Experience: 5+ years production software engineering, with 2+ years working directly on LLM or agent systems in production.
Location: Remote
To streamline and fast-track screening, please submit your details here (if you haven’t already): https://airtable.com/appbtkr4odapnb5I6/pagqo91lKv3VJg3GT/form
We’ll review your responses as part of the initial screening process. Please make sure you complete and submit all details through the form to be considered for the next stage. Submissions outside the form may not be considered.
Why This Role Matters
Terrabase builds agent infrastructure that enterprise customers rely on daily for SQL generation, forecasting, data analysis, and artifact delivery. Our orchestration layer routes between specialized sub-agents, manages typed handoff contracts, runs structured eval suites, and enforces correctness across every turn.
This is not a research-prototype role. You will build and evolve agent architecture, but always in service of making the system observable, typed, evaluated, recoverable, and boringly reliable in production.
What You Will Do
Own the harness architecture and middleware stack. Our LangGraph orchestrator routes between sub-agents through a layered middleware stack: file upload handling, source resolution, local context, workspace sync, state hydration, aggregation barriers, and typed handoff contracts. You will extend this stack, enforce its contracts in code, and keep it operational as routing logic and agent surfaces evolve.
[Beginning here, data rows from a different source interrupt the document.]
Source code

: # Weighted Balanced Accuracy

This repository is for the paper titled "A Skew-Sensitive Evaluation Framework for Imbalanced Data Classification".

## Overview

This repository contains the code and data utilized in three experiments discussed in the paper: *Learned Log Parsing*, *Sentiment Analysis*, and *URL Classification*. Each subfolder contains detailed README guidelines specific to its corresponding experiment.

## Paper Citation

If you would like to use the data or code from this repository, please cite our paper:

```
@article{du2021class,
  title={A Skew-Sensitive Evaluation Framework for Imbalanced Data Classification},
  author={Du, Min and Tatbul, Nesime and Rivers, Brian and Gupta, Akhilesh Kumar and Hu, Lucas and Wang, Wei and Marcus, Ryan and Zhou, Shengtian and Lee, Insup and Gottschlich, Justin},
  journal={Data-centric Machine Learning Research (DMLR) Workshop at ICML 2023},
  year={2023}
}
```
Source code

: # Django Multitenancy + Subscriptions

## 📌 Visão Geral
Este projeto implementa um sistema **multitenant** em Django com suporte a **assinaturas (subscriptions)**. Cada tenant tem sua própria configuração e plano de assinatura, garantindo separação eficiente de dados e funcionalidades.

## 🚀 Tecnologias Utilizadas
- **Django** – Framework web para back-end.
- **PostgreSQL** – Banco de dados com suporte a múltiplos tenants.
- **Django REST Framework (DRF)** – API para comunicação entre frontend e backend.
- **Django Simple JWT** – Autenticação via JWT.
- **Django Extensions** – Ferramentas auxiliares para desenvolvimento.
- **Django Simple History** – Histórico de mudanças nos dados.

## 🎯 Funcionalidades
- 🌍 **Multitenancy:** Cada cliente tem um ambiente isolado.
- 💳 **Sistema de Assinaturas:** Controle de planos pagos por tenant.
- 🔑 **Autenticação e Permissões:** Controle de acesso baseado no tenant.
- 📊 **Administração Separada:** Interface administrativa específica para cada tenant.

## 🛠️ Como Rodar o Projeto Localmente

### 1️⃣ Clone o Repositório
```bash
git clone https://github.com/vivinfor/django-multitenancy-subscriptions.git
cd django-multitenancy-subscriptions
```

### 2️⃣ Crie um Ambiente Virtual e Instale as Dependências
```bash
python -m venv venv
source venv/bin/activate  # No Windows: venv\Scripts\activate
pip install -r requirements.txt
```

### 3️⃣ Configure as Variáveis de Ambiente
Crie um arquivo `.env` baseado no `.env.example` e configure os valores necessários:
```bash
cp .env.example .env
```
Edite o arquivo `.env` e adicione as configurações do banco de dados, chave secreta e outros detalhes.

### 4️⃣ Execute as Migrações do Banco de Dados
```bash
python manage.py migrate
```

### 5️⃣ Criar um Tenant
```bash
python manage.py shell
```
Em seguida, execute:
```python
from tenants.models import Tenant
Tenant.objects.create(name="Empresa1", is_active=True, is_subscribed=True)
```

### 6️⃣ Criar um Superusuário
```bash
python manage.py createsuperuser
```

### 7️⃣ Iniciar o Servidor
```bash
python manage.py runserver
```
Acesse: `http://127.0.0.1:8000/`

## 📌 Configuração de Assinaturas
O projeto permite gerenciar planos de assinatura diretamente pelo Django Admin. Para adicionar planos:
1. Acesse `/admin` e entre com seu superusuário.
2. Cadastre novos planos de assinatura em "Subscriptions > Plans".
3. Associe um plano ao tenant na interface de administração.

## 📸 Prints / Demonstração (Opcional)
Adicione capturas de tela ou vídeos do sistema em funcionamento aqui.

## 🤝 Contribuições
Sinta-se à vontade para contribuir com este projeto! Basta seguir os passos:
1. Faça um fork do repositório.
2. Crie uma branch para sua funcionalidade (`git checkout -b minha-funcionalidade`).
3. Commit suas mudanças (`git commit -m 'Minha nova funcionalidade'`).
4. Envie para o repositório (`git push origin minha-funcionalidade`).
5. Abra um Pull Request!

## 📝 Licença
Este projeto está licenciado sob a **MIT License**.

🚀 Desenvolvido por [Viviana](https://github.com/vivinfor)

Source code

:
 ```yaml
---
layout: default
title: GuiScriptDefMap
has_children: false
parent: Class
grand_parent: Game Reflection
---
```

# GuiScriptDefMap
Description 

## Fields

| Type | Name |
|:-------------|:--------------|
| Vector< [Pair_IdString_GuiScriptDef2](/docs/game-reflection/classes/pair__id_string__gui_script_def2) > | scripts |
Maintain typed contracts and boundaries. Agent handoffs at Terrabase carry typed contracts with barrier conditions and retry predicates. You will design these contracts, enforce them with strict typing, manage backward compatibility when contracts change, and write the contract tests that prevent silent regressions.
Own the eval suites. We run structured eval suites across routing decisions, context-resolution accuracy, multi-turn coherence, visual reference alignment, and artifact correctness. You will extend coverage, write new evals where gaps exist, and build CI gates that block releases when regressions are detected. A routing change or prompt change with no eval coverage does not ship.
Triage production failures and close the loop. When an agent turn fails in production, you will trace it in LangSmith, identify the failure class, and convert it into a durable regression test. You will own the release gates, keep prompts and runtime contracts in sync, manage feature flag rollout risk, and remove dead paths as the system evolves.
Own SQL and artifact correctness. Our agents generate SQL over customer schemas and produce structured artifacts (reports, dashboards, data sheets) under a strict schema contract. You will own the correctness layer: source grounding, schema-aware validation, provenance surfaces, and the eval infrastructure that catches generated artifact failures before they reach customers.
Build and maintain HITL workflows. Human-in-the-loop checkpoints let users intervene, redirect, or approve mid-chain. You will design these workflows, enforce their resumable state contracts, and ensure they degrade gracefully when interrupted.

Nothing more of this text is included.